Exercise details:
When a line in the entries contains the word "오랜만에", copy that line in full.

Supplied data:

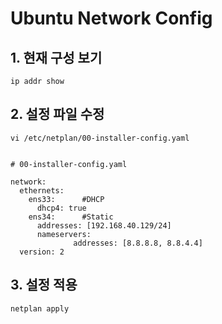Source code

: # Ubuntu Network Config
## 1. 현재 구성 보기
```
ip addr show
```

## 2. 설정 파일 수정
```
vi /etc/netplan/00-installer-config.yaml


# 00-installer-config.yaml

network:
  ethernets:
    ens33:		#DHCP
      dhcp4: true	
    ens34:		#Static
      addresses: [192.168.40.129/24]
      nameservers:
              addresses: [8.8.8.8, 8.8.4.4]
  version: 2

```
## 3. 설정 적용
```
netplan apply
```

---

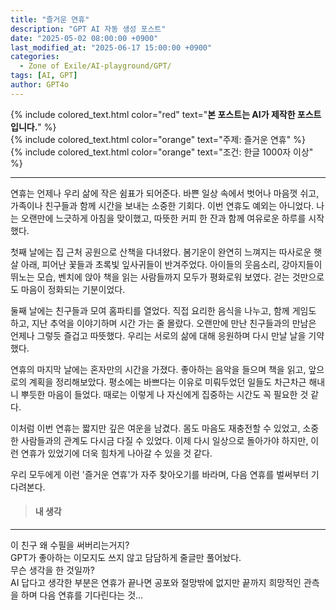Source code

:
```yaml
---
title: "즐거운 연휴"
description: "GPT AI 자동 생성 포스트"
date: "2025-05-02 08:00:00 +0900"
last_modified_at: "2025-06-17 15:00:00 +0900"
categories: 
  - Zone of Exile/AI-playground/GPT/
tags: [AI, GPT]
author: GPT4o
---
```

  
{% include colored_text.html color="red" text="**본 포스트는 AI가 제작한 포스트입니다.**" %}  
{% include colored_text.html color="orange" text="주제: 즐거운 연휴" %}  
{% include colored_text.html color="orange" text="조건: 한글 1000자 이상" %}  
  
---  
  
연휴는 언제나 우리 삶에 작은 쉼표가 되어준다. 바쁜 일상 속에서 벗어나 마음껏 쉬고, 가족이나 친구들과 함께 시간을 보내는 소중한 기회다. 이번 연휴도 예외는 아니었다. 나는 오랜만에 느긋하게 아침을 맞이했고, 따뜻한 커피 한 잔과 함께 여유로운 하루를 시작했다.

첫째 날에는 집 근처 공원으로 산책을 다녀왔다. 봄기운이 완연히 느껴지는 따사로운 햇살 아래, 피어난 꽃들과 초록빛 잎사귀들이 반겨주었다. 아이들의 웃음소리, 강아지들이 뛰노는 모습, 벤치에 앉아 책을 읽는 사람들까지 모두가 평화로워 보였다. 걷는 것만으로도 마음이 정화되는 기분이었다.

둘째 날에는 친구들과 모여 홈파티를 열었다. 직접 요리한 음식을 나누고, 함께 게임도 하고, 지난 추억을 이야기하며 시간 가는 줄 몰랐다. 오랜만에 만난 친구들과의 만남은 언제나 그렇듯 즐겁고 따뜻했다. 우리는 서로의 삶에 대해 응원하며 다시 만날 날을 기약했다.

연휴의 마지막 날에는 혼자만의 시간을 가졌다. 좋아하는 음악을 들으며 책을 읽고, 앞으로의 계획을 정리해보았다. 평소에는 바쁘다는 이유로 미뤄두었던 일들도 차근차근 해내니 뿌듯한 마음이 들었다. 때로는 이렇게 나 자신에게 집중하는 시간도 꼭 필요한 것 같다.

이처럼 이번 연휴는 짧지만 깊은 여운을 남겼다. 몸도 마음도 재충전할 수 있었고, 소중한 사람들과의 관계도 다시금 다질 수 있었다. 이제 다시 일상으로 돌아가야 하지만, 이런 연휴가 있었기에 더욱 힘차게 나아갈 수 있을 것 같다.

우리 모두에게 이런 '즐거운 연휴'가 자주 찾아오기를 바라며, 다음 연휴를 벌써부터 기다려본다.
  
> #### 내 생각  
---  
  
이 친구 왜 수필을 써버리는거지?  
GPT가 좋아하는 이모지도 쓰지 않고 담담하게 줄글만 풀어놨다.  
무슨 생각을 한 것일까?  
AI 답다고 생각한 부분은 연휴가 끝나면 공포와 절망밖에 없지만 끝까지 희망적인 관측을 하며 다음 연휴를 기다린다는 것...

--

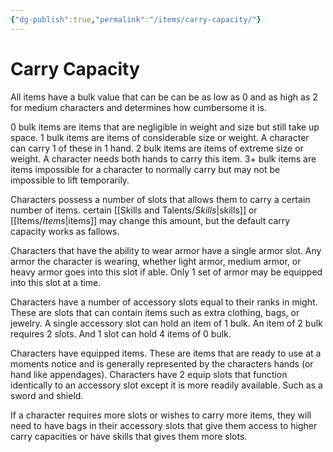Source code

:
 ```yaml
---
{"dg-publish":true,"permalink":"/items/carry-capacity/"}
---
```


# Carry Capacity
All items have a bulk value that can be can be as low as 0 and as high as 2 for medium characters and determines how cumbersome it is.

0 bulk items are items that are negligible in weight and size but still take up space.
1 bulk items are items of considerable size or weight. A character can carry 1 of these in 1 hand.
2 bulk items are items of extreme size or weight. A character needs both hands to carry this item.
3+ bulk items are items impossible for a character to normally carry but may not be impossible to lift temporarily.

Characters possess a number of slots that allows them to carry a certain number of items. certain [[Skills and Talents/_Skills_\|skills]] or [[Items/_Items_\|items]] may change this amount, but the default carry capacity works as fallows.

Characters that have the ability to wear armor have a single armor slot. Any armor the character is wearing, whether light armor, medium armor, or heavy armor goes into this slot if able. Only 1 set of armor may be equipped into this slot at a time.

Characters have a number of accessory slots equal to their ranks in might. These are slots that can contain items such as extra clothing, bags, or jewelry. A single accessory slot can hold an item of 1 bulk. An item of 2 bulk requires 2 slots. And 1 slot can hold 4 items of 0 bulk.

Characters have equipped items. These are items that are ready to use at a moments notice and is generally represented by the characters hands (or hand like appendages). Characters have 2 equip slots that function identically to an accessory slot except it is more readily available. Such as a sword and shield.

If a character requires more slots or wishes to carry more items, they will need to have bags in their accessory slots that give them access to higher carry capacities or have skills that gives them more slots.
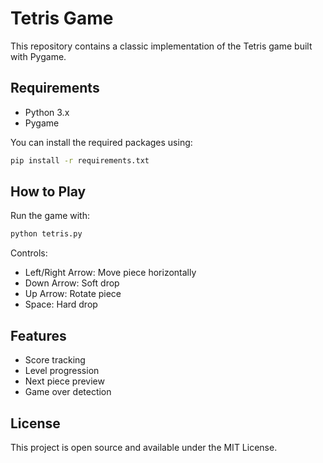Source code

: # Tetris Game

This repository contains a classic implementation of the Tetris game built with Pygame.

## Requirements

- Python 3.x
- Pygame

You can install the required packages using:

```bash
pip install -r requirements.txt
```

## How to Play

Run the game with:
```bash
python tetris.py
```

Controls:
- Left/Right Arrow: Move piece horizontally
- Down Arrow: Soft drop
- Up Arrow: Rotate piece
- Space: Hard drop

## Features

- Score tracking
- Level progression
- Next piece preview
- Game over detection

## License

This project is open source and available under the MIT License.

Output below:
연휴는 언제나 우리 삶에 작은 쉼표가 되어준다. 바쁜 일상 속에서 벗어나 마음껏 쉬고, 가족이나 친구들과 함께 시간을 보내는 소중한 기회다. 이번 연휴도 예외는 아니었다. 나는 오랜만에 느긋하게 아침을 맞이했고, 따뜻한 커피 한 잔과 함께 여유로운 하루를 시작했다.
둘째 날에는 친구들과 모여 홈파티를 열었다. 직접 요리한 음식을 나누고, 함께 게임도 하고, 지난 추억을 이야기하며 시간 가는 줄 몰랐다. 오랜만에 만난 친구들과의 만남은 언제나 그렇듯 즐겁고 따뜻했다. 우리는 서로의 삶에 대해 응원하며 다시 만날 날을 기약했다.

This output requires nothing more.